##### MATERIAL FOR THIS TASK #####

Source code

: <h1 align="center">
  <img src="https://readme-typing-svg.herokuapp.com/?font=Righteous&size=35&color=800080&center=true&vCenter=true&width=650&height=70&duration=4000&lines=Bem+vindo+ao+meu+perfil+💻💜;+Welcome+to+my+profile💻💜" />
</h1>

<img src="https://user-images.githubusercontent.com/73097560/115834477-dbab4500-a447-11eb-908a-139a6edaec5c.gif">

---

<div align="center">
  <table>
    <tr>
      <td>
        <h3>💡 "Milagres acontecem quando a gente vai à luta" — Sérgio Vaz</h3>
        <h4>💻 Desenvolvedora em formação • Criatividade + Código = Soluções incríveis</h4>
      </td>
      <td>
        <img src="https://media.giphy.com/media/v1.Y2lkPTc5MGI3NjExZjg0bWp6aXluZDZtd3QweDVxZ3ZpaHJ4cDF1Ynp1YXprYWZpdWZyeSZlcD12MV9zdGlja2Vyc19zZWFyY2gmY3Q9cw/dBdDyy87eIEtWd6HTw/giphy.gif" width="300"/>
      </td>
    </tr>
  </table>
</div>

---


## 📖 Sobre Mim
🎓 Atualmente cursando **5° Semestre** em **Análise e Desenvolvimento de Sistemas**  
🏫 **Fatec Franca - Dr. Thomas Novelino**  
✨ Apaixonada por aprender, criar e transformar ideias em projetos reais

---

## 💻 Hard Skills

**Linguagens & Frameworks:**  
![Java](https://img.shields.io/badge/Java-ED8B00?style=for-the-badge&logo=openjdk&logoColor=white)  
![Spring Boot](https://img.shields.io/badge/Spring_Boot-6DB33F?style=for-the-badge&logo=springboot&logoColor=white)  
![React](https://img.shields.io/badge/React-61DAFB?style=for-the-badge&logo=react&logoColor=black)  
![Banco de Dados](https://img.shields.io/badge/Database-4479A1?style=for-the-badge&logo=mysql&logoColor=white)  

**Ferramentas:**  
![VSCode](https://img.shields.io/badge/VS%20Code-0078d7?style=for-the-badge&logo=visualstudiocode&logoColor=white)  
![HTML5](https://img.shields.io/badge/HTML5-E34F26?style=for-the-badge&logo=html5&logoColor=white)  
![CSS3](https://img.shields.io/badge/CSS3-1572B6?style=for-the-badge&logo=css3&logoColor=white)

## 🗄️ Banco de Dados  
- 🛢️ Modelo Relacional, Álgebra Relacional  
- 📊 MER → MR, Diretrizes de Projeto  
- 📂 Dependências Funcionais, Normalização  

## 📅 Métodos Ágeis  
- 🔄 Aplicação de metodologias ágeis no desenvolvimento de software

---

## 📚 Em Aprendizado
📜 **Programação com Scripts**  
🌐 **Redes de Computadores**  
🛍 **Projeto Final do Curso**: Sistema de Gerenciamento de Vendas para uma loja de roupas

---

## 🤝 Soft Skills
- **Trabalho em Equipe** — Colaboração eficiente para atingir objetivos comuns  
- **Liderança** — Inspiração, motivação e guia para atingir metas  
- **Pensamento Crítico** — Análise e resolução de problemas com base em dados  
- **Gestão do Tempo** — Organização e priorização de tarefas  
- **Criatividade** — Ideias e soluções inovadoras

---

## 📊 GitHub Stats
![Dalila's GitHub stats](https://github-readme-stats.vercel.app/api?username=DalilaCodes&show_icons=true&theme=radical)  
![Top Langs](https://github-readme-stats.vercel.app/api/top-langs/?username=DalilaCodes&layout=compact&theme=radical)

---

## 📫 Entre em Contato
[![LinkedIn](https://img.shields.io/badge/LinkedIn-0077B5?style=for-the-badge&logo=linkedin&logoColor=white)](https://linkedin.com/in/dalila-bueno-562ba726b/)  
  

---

#####
##### MATERIAL FOR THIS TASK #####

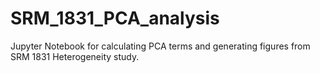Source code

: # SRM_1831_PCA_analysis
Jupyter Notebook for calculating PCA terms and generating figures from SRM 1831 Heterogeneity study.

#####

__TASK REQUIREMENTS__:
Only the lines above from the one with "## 📅 Métodos Ágeis" through the one with "- **Liderança** —" should be duplicated, character for character.

__RESPONSE AREA__:
## 📅 Métodos Ágeis  
- 🔄 Aplicação de metodologias ágeis no desenvolvimento de software

---

## 📚 Em Aprendizado
📜 **Programação com Scripts**  
🌐 **Redes de Computadores**  
🛍 **Projeto Final do Curso**: Sistema de Gerenciamento de Vendas para uma loja de roupas

---

## 🤝 Soft Skills
- **Trabalho em Equipe** — Colaboração eficiente para atingir objetivos comuns  
- **Liderança** — Inspiração, motivação e guia para atingir metas  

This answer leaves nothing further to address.